A-YA
- Cover #4
- Editors-in-chief: Alexander Sidorov, Igor Shelkovsky
- Categories: Art magazine
- Frequency: Yearly
- Circulation: 7,000/3,000
- Founded: 1979
- Final issue: 1986
- Country: USSR, France
- Language: Russian, English

= A-YA =

A-YA (A-JA), Cyrillic: a-Я — журнал неофициального русского искусства (English: Magazine of Unofficial Russian Art), was an underground Russian art revue. A-YA was illegally prepared in the Soviet Union and then published in Paris from 1979 to 1986.

The editors were Alexander Sidorov (under the pseudonym "Alexej Alexejev") in Moscow and Igor Shelkovsky in Paris. A-YA was distributed in the U.S. by Alexander Kosolapov in New York. It consisted of 60 pages in A4 format. There were 3000 copies per edition (the first edition numbered 7000). A-YA was printed in both color and black and white.

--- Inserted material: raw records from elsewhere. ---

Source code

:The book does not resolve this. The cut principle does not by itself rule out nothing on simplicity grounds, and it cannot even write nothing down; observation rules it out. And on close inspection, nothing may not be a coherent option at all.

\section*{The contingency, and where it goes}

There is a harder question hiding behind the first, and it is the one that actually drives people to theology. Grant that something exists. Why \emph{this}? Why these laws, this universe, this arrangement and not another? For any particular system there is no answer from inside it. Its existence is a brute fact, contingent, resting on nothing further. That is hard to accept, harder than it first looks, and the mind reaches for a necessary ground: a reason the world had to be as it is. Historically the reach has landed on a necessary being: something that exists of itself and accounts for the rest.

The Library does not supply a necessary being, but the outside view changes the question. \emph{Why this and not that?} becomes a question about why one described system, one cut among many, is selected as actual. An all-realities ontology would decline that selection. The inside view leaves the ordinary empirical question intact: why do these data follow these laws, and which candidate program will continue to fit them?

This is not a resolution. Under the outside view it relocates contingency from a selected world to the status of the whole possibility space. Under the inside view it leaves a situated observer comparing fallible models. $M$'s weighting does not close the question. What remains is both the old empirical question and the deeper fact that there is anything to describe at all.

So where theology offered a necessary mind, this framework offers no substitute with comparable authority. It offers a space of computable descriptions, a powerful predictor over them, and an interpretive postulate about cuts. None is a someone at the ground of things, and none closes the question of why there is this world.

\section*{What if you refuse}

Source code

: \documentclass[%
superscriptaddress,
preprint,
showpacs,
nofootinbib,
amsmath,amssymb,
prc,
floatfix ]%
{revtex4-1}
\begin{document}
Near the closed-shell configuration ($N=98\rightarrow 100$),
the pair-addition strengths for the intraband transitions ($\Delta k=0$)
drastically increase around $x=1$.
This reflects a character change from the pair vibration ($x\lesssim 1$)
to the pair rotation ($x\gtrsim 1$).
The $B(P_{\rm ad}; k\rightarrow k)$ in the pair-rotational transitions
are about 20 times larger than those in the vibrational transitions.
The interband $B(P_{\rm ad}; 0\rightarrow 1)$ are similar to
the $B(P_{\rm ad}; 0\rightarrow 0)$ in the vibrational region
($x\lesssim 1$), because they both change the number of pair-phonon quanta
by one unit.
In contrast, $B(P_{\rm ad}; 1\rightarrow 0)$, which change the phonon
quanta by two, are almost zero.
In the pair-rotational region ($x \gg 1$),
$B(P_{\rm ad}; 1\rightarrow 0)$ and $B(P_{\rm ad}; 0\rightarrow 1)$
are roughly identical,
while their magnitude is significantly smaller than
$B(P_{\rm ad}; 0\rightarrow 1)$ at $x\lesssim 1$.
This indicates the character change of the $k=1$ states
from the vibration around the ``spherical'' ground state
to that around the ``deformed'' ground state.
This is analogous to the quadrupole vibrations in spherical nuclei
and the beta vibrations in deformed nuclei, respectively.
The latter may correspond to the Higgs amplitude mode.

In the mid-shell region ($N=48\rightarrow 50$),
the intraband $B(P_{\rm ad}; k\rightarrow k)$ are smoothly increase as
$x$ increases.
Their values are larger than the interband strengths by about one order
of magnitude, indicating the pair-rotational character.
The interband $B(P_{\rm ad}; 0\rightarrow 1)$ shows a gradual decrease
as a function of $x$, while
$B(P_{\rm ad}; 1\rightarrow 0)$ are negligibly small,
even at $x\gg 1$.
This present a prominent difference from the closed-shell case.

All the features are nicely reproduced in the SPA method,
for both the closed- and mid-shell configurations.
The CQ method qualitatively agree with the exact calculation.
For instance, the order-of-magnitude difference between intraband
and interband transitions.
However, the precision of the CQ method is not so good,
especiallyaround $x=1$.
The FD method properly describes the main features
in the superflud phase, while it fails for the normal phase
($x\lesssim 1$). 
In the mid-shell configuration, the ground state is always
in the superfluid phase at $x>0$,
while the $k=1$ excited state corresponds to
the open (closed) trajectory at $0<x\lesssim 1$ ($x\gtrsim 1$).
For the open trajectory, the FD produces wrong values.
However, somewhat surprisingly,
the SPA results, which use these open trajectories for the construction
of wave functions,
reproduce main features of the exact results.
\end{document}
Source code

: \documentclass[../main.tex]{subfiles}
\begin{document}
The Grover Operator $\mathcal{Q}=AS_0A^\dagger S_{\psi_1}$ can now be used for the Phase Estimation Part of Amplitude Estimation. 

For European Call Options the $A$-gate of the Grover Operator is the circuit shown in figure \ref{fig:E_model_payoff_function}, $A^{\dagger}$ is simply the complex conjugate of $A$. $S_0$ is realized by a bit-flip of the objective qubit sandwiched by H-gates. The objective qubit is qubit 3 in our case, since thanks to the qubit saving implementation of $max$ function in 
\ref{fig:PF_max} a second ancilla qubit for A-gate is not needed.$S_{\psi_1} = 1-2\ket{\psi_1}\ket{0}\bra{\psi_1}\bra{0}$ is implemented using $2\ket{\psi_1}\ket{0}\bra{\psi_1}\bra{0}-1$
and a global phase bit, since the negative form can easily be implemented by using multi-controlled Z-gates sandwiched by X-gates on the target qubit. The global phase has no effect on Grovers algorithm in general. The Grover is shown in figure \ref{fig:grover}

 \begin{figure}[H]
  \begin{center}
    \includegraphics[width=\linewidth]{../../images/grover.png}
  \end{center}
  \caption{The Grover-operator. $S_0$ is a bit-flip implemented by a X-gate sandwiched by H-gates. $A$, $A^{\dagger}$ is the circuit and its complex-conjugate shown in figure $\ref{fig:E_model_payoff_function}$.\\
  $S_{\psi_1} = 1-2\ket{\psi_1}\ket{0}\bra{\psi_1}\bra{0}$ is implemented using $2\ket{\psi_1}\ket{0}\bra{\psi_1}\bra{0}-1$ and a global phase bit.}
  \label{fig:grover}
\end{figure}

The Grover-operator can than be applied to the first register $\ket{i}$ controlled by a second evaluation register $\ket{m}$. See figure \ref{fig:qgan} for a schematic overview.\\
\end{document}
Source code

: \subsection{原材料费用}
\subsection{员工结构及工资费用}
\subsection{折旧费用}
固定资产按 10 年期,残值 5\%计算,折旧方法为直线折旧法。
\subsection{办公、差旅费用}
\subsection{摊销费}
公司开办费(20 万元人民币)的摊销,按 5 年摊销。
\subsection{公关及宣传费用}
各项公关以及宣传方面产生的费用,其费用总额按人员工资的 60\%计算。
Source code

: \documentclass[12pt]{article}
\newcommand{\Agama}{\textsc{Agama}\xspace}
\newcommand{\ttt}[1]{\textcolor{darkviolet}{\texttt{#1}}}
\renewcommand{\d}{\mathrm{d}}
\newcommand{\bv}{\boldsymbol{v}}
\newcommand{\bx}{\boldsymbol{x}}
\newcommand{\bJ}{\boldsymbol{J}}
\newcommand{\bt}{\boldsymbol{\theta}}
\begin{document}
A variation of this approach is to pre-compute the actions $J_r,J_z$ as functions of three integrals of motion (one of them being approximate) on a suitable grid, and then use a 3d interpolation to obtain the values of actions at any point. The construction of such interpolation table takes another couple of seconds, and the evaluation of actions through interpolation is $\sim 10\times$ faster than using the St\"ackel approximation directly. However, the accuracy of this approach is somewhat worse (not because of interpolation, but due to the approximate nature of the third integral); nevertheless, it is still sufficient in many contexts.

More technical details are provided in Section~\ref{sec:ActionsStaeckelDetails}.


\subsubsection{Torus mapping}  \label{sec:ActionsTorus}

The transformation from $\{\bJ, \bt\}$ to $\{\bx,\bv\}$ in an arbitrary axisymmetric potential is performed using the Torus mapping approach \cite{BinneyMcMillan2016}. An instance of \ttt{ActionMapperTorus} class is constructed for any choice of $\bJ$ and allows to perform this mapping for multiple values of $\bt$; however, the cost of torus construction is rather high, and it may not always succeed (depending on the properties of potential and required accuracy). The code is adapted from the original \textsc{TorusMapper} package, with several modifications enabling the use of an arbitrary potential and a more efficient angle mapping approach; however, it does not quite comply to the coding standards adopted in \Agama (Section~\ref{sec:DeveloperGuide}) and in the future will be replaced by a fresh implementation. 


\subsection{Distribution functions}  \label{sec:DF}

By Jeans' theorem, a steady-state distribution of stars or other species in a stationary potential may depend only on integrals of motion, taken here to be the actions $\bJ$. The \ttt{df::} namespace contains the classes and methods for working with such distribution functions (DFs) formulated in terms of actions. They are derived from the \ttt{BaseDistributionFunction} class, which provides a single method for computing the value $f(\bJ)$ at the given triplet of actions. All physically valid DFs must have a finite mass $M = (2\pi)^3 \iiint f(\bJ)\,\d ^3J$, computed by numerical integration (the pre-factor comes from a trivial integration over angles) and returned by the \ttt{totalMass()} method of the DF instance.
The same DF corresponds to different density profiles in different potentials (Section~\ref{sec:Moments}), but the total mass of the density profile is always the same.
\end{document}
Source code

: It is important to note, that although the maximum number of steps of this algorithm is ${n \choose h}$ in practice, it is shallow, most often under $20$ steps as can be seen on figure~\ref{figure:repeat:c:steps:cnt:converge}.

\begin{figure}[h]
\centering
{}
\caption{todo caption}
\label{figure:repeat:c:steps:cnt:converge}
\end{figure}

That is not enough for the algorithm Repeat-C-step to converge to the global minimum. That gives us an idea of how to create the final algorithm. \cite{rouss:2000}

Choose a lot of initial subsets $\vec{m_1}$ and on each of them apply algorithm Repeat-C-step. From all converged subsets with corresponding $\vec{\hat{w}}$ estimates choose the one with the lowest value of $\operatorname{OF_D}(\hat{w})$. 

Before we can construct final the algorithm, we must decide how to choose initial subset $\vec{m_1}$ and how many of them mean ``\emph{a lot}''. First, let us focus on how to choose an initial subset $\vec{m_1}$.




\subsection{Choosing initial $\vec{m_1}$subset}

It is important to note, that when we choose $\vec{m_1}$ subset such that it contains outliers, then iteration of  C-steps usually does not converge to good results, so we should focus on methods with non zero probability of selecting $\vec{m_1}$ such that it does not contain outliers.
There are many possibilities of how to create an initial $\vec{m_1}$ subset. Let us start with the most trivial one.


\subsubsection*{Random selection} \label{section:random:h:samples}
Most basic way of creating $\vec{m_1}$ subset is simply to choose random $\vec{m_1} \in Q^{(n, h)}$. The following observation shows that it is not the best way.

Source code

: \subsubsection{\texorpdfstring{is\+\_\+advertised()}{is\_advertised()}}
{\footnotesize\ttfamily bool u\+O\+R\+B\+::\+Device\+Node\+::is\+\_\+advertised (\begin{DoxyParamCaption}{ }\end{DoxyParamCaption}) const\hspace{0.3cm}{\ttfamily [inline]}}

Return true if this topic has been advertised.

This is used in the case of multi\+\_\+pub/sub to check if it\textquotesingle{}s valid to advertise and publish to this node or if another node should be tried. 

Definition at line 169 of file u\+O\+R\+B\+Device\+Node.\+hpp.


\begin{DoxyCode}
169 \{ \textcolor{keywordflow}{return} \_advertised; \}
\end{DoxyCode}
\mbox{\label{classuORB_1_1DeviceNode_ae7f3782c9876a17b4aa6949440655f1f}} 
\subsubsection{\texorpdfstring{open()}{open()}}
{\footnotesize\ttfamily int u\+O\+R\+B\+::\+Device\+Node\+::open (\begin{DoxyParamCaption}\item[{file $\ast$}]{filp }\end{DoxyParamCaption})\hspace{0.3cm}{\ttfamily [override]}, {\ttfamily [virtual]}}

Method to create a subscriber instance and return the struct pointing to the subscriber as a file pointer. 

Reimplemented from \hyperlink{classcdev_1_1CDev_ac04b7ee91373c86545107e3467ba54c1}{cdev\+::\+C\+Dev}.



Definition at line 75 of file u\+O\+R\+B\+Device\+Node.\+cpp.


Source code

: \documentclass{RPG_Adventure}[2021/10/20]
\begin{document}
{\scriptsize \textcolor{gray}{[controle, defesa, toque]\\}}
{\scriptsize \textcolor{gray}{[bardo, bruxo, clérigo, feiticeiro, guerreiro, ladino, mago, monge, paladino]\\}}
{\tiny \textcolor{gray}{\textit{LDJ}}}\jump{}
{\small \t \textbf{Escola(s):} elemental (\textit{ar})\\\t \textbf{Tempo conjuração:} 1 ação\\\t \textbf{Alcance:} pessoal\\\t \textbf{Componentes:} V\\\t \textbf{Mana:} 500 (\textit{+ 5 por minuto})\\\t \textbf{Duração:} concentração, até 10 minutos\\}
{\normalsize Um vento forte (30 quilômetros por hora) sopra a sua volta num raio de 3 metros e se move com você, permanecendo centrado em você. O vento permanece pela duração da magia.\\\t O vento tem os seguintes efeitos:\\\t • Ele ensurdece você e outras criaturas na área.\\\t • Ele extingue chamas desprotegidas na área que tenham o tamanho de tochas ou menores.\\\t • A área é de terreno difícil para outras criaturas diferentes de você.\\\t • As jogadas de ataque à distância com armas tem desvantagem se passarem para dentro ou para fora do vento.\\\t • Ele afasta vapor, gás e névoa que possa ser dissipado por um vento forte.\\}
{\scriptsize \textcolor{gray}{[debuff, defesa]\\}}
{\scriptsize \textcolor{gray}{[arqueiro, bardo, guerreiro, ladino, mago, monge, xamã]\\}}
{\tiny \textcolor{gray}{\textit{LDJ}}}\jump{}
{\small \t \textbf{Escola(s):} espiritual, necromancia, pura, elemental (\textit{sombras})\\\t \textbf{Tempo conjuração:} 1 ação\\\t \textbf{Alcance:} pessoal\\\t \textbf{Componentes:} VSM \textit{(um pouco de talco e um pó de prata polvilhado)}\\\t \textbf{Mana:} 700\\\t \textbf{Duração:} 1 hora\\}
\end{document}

An informal magazine, A-YA opened to the world the virtually unknown-to-the-public contemporary Soviet art and current Russian art, which for many years was to dominate the world's leading exhibition venues and auctions. It was from A-YA that people first heard the names Eric Bulatov, Ilya Kabakov, Dmitry Prigov and many others.

In 2004, the entire run was reprinted as one volume by ArtChronika with a new foreword by Shelkovsky as A-YA - Unofficial Russian Art Review: 1979-1986 (ISBN 9785902647010).